======== Source information

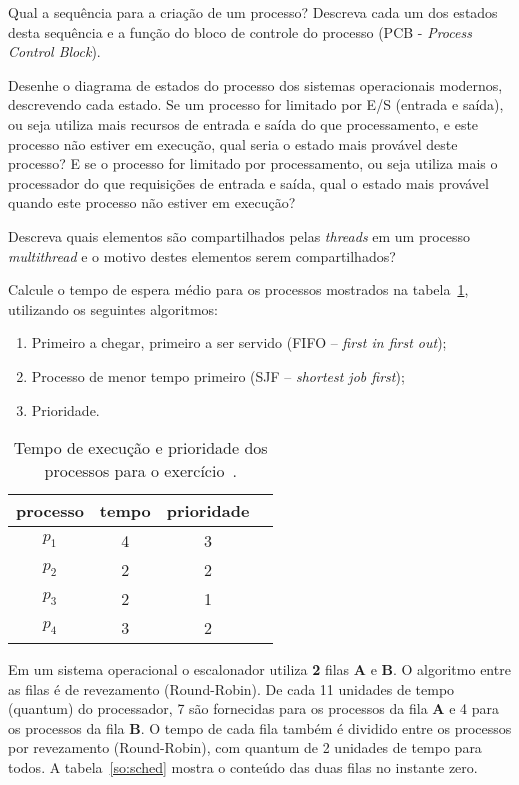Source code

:  Qual a sequência para a criação de um processo? Descreva
cada um dos estados desta sequência e a função do bloco de controle do
processo (PCB - \emph{Process Control Block}).

 Desenhe o diagrama de estados do processo dos sistemas
operacionais modernos, descrevendo cada estado. Se um processo for
limitado por E/S (entrada e saída), ou seja utiliza mais recursos de
entrada e saída do que processamento, e este processo não estiver em
execução, qual seria o estado mais provável deste processo? E se o
processo for limitado por processamento, ou seja utiliza mais o
processador do que requisições de entrada e saída, qual o estado mais
provável quando este processo não estiver em execução?

 Descreva quais elementos são compartilhados pelas {\em
  threads} em um processo {\em multithread} e o motivo destes
elementos serem compartilhados?

 Calcule o tempo de espera médio para os processos
mostrados na tabela~\ref{tab:simple}, utilizando os seguintes
algoritmos:

\begin{enumerate}
\item Primeiro a chegar, primeiro a ser servido (FIFO -- {\em first in
  first out});
\item Processo de menor tempo primeiro (SJF -- {\em shortest job first});
\item Prioridade.
\end{enumerate}

\begin{table}[h]
  \centering
  \begin{tabular}{cccc}\hline
    \bf processo & \bf tempo & \bf prioridade \\\hline
    $p_1$ & 4 & 3 \\
    $p_2$ & 2& 2\\
    $p_3$ & 2& 1\\
    $p_4$ & 3& 2\\\hline
  \end{tabular}
  \caption{Tempo de execução e prioridade dos processos para o exercício~.}
  \label{tab:simple}
\end{table}

 Em um sistema operacional o escalonador utiliza {\bf 2}
filas {\bf A} e {\bf B}. O algoritmo entre as filas é de revezamento
(Round-Robin). De cada 11 unidades de tempo (quantum) do processador,
7 são fornecidas para os processos da fila {\bf A} e 4 para os
processos da fila {\bf B}. O tempo de cada fila também é dividido
entre os processos por revezamento (Round-Robin), com quantum de 2
unidades de tempo para todos. A tabela~\ref{so:sched} mostra o
conteúdo das duas filas no instante zero.

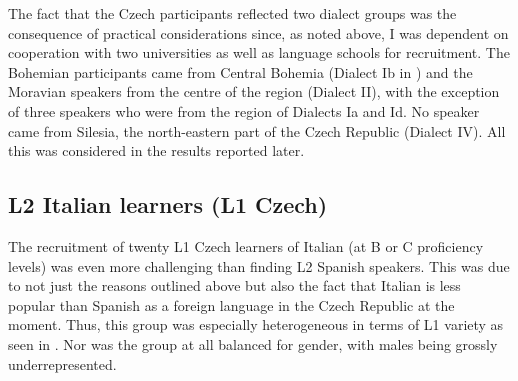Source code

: The fact that the Czech participants reflected two dialect groups was the consequence of practical considerations since, as noted above, I was dependent on cooperation with two universities as well as language schools for recruitment. The Bohemian participants came from Central Bohemia (Dialect Ib in ) and the Moravian speakers from the centre of the region (Dialect II), with the exception of three speakers who were from the region of Dialects Ia and Id. No speaker came from Silesia, the north-eastern part of the Czech Republic (Dialect IV). All this was considered in the results reported later.


\subsection{L2 Italian learners (L1 Czech)}\label{sec:3.2.2}

The recruitment of twenty L1 Czech learners of Italian (at B or C proficiency levels) was even more challenging than finding L2 Spanish speakers. This was due to not just the reasons outlined above but also the fact that Italian is less popular than Spanish as a foreign language in the Czech Republic at the moment. Thus, this group was especially heterogeneous in terms of L1 variety as seen in . Nor was the group at all balanced for gender, with males being grossly underrepresented.


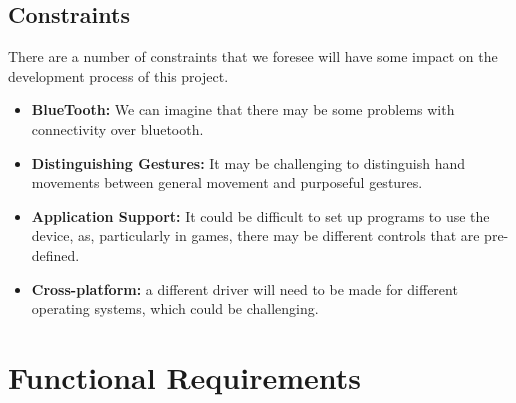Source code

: \documentclass[12pt,a4paper,oneside]{book}
\theoremstyle{plain}
\numberwithin{equation}{chapter}
\begin{document}
\section{Constraints}

\noindent There are a number of constraints that we foresee will have some impact on the development process of this project.

\begin{itemize}
    \item \textbf{BlueTooth:} We can imagine that there may be some problems with connectivity over bluetooth.
    \item \textbf{Distinguishing Gestures:} It may be challenging to distinguish hand movements between general movement and purposeful gestures.
    \item \textbf{Application Support:} It could be difficult to set up programs to use the device, as, particularly in games, there may be different controls that are pre-defined.
    \item \textbf{Cross-platform:} a different driver will need to be made for different operating systems, which could be challenging.
\end{itemize}

\chapter*{Functional Requirements}
\end{document}

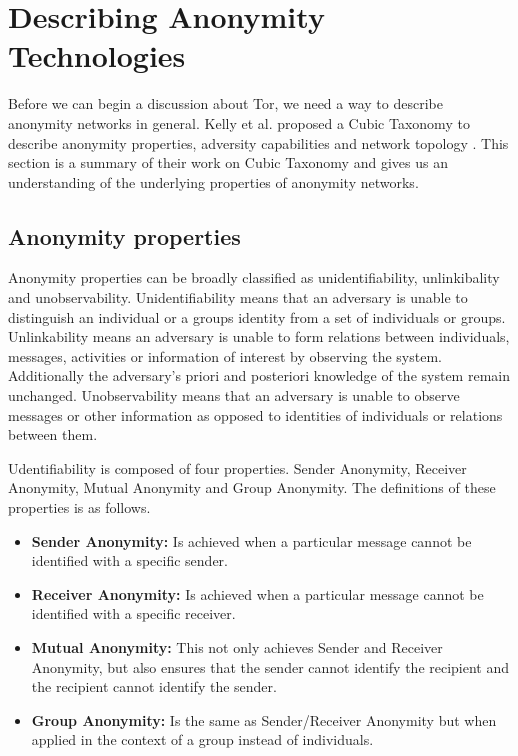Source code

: \documentclass{llncs}
\begin{document}
\section{Describing Anonymity Technologies} \label{taxonomy}
Before we can begin a discussion about Tor,  we need a way to describe anonymity networks in general. Kelly et al. proposed a Cubic Taxonomy to describe anonymity properties, adversity capabilities and network topology \cite{kelly2012exploring}. This section is a summary of their work on Cubic Taxonomy and gives us an understanding of the underlying properties of anonymity networks.

\subsection{Anonymity properties}
Anonymity properties can be broadly classified as unidentifiability, unlinkibality and unobservability. Unidentifiability means that an adversary is unable to distinguish an individual or a groups identity from a set of individuals or groups. Unlinkability means an adversary is unable to form relations between individuals, messages, activities or information of interest by observing the system. Additionally the adversary's priori and posteriori knowledge of the system remain unchanged. Unobservability means that an adversary is unable to observe messages or other information as opposed to identities of individuals or relations between them.

Udentifiability is composed of four properties. Sender Anonymity, Receiver Anonymity, Mutual Anonymity and Group Anonymity. The definitions of these properties is as follows.
\begin{itemize}
\item[]{\textbf{Sender Anonymity:} Is achieved when a particular message cannot be identified with a specific sender.}
\item[]{\textbf{Receiver Anonymity:} Is achieved when a particular message cannot be identified with a specific receiver.}
\item[]{\textbf{Mutual Anonymity:} This not only achieves Sender and Receiver Anonymity, but also ensures that the sender cannot identify the recipient and the recipient cannot identify the sender.}
\item[]{\textbf{Group Anonymity:} Is the same as Sender/Receiver Anonymity but when applied in the context of a group instead of individuals.}
\end{itemize}
\end{document}
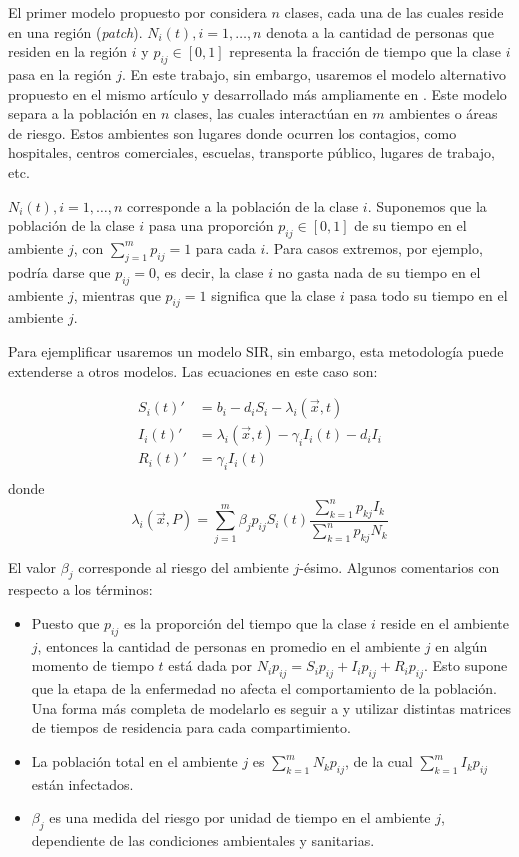 El primer modelo propuesto por \cite{Bichara2015} considera \(n\) clases, cada una de las cuales reside en una región (\textit{patch}). \(N_i(t), i = 1, \dots, n\) denota a la cantidad de personas que residen en la región \(i\) y \(p_{ij} \in [0,1]\) representa la fracción de tiempo que la clase \(i\) pasa en la región \(j\). En este trabajo, sin embargo, usaremos el modelo alternativo propuesto en el mismo artículo y desarrollado más ampliamente en \cite{Bichara2018}. Este modelo separa a la población en \(n\) clases, las cuales interactúan en \(m\) ambientes o áreas de riesgo. Estos ambientes son lugares donde ocurren los contagios, como hospitales, centros comerciales, escuelas, transporte público, lugares de trabajo, etc.

\(N_i(t), i = 1, \dots, n\) corresponde a la población de la clase \(i\). Suponemos que la población de la clase \(i\) pasa una proporción \(p_{ij} \in [0,1]\) de su tiempo en el ambiente \(j\), con \(\sum_{j = 1}^{m} p_{ij} = 1\) para cada \(i\). Para casos extremos, por ejemplo, podría darse que \(p_{ij} = 0\), es decir, la clase \(i\) no gasta nada de su tiempo en el ambiente \(j\), mientras que \(p_{ij} = 1\) significa que la clase \(i\) pasa todo su tiempo en el ambiente \(j\). 

Para ejemplificar usaremos un modelo SIR, sin embargo, esta metodología puede extenderse a otros modelos. Las ecuaciones en este caso son:

\[
\begin{aligned}
S_i(t)' &=  b_i - d_i S_i - {\lambda_i(\vec{x}, t) } \\
I_i(t)' &= {\lambda_i(\vec{x}, t) } - \gamma_i I_i(t) - d_i I_i\\
R_i(t)' &= \gamma_i I_i(t)\\ 
\end{aligned}
\]
donde 
\[\lambda_i(\vec{x}, P) = \sum_{j=1}^m \beta_{j}p_{ij}S_i(t)\frac{\sum_{k=1}^{n} p_{kj} I_k}{\sum_{k=1}^{n} p_{kj}N_k}\]

El valor \(\beta_j\) corresponde al riesgo del ambiente \(j\)-ésimo. Algunos comentarios con respecto a los términos: 

\begin{itemize}
\item Puesto que \(p_{ij}\) es la proporción del tiempo que la clase \(i\) reside en el ambiente \(j\), entonces la cantidad de personas en promedio en el ambiente \(j\) en algún momento de tiempo \(t\) está dada por \(N_i p_{ij} = S_i p_{ij} + I_i p_{ij} + R_i p_{ij}\). Esto supone que la etapa de la enfermedad no afecta el comportamiento de la población. Una forma más completa de modelarlo es seguir a \cite{Bichara2018} y utilizar distintas matrices de tiempos de residencia para cada compartimiento.
\item La población total en el ambiente \(j\) es \(\sum_{k = 1}^m N_k p_{ij}\), de la cual \(\sum_{k = 1}^m I_k p_{ij}\) están infectados.
\item \(\beta_j\) es una medida del riesgo por unidad de tiempo en el ambiente \(j\), dependiente de las condiciones ambientales y sanitarias.
\end{itemize}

================

For this exercise, please output exactly the lines above starting at the line with "processo for limitado" and ending at the line with "o motivo destes", ends included.

Expected answer =
processo for limitado por processamento, ou seja utiliza mais o
processador do que requisições de entrada e saída, qual o estado mais
provável quando este processo não estiver em execução?

 Descreva quais elementos são compartilhados pelas {\em
  threads} em um processo {\em multithread} e o motivo destes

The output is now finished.